Decided May 10, 1971.
*239 Mr. Anthony G. Amsterdam, a member of the District of Columbia bar, argued the cause for appellant (Mr. Richard Newman and Mr. George E. Pollard, attorneys; Mr. Jack Himmelstein, a member of the New York bar, of counsel).
Mr. Alfred L. Nardelli, Deputy Attorney General, argued the cause for respondents (Mr. George F. Kugler, Jr., Attorney General of New Jersey, attorney; Mr. Stephen Skillman, Assistant Attorney General, of counsel).
The opinion of the Court was delivered by JACOBS, J.
The State Parole Board rejected the appellant's request for a statement of its reasons for denial of parole to him. He filed notice of appeal to the Appellate Division which dismissed his appeal as untimely. His petition for certification was granted by this court 57 N.J. 292 (1970).
In 1957 the appellant William Monks, then 15 years of age, was adjudicated a juvenile delinquent for offenses which, if he had been 18 or older, would have constituted murder in the first degree, robbery and atrocious assault and battery. He was committed to the Bordentown Reformatory. His period of confinement was indeterminate, to continue until the appropriate authority decided that he should be paroled though not beyond the maximum provided by law with respect to an adult. N.J.S.A. 2A:4-37; In re State In Interest of Steenback, 34 N.J. 89, 99 (1961); In re Smigelski, 30 N.J. 513, 526 (1959). Because of disciplinary problems at Bordentown, Mr. Monks was transferred *240 on May 31, 1967 to the New Jersey State Prison where he is now confined.
Within a four-month period subsequent to the transfer, the Parole Board conducted its initial hearing in Mr. Monks' case and denied parole. It rescheduled the matter for a further hearing in two years. On further hearing, the Board on September 16, 1969 again denied parole and scheduled rehearing for September 1971. The notice to Mr. Monks set forth no reasons for the Board's decision and simply noted that "parole has been denied regardless of the availability of a suitable parole plan." On October 4, 1969 Mr. Monks wrote a letter to the Board in which he said that he would like to know what was necessary to convince the Board that he was "a good parole risk"; that if the Board could be good enough to give him "some idea of the reasons" for its action he would be in a position to behave in any way the Board expected; that he wanted to do whatever he could "to be released at the earliest possible time"; and that if a reconsideration was possible he would like to mention that he had "a very good job waiting" for him and also "a home to live" in with his brother and sister-in-law. In response to this letter the Board notified Mr. Monks on October 21, 1969 that his case had been studied again and that the Board was of the opinion "that there should be no change in the prior determination that parole should be denied and that you should be scheduled for a further hearing in September 1971."

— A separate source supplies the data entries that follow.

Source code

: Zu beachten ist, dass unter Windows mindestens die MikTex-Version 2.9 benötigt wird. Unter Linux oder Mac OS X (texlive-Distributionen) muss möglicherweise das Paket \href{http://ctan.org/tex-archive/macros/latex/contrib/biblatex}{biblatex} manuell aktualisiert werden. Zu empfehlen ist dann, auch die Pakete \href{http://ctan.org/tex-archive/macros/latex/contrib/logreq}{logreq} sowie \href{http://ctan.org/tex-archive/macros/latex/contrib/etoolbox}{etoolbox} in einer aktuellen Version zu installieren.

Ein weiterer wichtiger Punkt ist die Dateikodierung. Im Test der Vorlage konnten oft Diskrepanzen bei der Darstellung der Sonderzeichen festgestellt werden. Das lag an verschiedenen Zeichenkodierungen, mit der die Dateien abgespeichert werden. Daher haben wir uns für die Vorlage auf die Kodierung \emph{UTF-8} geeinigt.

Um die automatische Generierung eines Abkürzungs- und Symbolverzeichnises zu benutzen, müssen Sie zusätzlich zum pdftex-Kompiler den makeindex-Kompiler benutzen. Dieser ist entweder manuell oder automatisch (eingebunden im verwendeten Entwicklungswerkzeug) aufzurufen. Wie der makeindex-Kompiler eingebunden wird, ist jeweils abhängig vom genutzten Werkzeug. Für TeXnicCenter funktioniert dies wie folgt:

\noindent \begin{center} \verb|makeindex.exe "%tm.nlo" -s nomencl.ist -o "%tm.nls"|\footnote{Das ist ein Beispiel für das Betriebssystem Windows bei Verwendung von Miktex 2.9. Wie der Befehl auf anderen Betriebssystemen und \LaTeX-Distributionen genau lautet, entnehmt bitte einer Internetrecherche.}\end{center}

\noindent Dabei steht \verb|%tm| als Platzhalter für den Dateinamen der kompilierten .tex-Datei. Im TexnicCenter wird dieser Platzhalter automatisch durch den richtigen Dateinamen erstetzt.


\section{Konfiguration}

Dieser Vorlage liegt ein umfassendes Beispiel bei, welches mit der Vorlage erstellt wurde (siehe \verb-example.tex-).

On January 5, 1970 Mr. Amsterdam, an attorney who had been designated by the United States Supreme Court to represent Mr. Monks in a legal proceeding unrelated to the parole matter before us (Monks v. New Jersey, 395 U.S. 942, 89 S. Ct. 2021, 23 L. Ed. 2d 461 (1969); 398 U.S. 71, 90 S. Ct. 1563, 26 L. Ed. 2d 54 (1970)), wrote a letter to Mr. Harold J. Ashby, Chairman of the Parole Board. In his letter Mr. Amsterdam pointed out that Mr. Monks was unclear as to why he had been denied parole since he felt that his behavior since his transfer to State Prison had been *241 "such as to warrant favorable consideration." Mr. Monks wondered whether there is some damaging information in the Board's files which is "legitimately subject to question or refutation" and whether "there is some way in which his prison behavior should be changed, so as favorably to impress the Board." Mr. Amsterdam renewed Mr. Monks' request "for some explanation of the considerations that moved the Board to deny him parole," pointing out that he could not effectively counsel Mr. Monks and aid in his rehabilitation without knowing "what sorts of considerations" are considered relevant by the Board to the parole determination.

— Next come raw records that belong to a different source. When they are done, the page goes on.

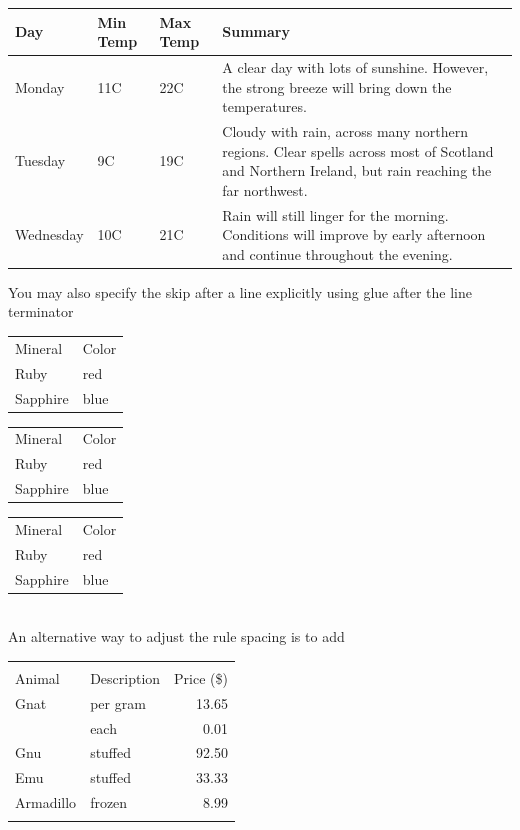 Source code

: \documentclass{article}
\begin{document}
\begin{center}
    \begin{tabular}{ | l | l | l | p{5cm} |}
    \hline
    Day & Min Temp & Max Temp & Summary \\ \hline
    Monday & 11C & 22C & A clear day with lots of sunshine.  
    However, the strong breeze will bring down the temperatures. \\ \hline
    Tuesday & 9C & 19C & Cloudy with rain, across many northern regions. Clear spells 
    across most of Scotland and Northern Ireland, 
    but rain reaching the far northwest. \\ \hline
    Wednesday & 10C & 21C & Rain will still linger for the morning. 
    Conditions will improve by early afternoon and continue 
    throughout the evening. \\
    \hline
    \end{tabular}
\end{center}
\pagebreak
You may also specify the skip after a line explicitly using glue after the line terminator\\
\begin{tabular}{ll}
\hline
Mineral & Color \\[1cm]
Ruby & red \\
Sapphire & blue \\
\hline
\end{tabular}

\setlength{\tabcolsep}{5pt}
\renewcommand{\arraystretch}{1.5}
\begin{tabular}{ll}
\hline
Mineral & Color \\[1cm]
Ruby & red \\
Sapphire & blue \\
\hline
\end{tabular}


\setlength{\tabcolsep}{100pt}
\renewcommand{\arraystretch}{1.5}
\begin{tabular}{ll}
\hline
Mineral & Color \\[1cm]
Ruby & red \\
Sapphire & blue \\
\hline
\end{tabular}\\
\pagebreak
An alternative way to adjust the rule spacing is to add %

\begin{tabular}{ | l | l | r | }
  \hline\noalign{\smallskip}
  \multicolumn{2}{c}{Item} \\
  \cline{1-2}\noalign{\smallskip}
  Animal & Description & Price (\$) \\
  \noalign{\smallskip}\hline\noalign{\smallskip}
  Gnat  & per gram & 13.65 \\
        & each     &  0.01 \\
  Gnu   & stuffed  & 92.50 \\
  Emu   & stuffed  & 33.33 \\
  Armadillo & frozen & 8.99 \\
  \noalign{\smallskip}\hline
\end{tabular}
\end{document}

On January 13, 1970 Mr. Ashby replied to Mr. Amsterdam declining to say anything with respect to the reasons for the denial of parole to Mr. Monks. He did however state that "as a matter of policy," the Board does not give reasons, citing New Jersey decisions as holding that it was under no legal obligation to do so. Mastriana v. N.J. Parole Bd., 95 N.J. Super. 351 (App. Div. 1967); Puchalski v. N.J. State Parole Board, 104 N.J. Super. 294 (App. Div.), aff'd 55 N.J. 113 (1969), cert. denied, 398 U.S. 938, 90 S. Ct. 1841, 26 L. Ed. 2d 270 (1970); see also Madden v. New Jersey State Parole Board, 438 F.2d 1189 (3 Cir. 1971). Mr. Ashby's letter closed with a statement that if Mr. Amsterdam desired to discuss the matter further an appointment would be arranged. On March 2, 1970 Mr. Ashby met with Messrs. Newman and Himmelstein, acting as additional counsel for Mr. Monks, and the substance of their meeting was set forth in a letter dated March 23, 1970 to Mr. Ashby which concluded with "a final request" that he furnish the information sought. On March 31, 1970 Mr. Ashby replied, citing N.J.S.A. 30:4-123.14 and repeating his earlier assertion that the reasons for denial of parole "need not be revealed." Mr. Ashby did not suggest that there were circumstances special to Mr. Monks' case which would call for withholding reasons from him, apart from the Board's general policy, and our own examination of the Parole Board's file indicate that there were none.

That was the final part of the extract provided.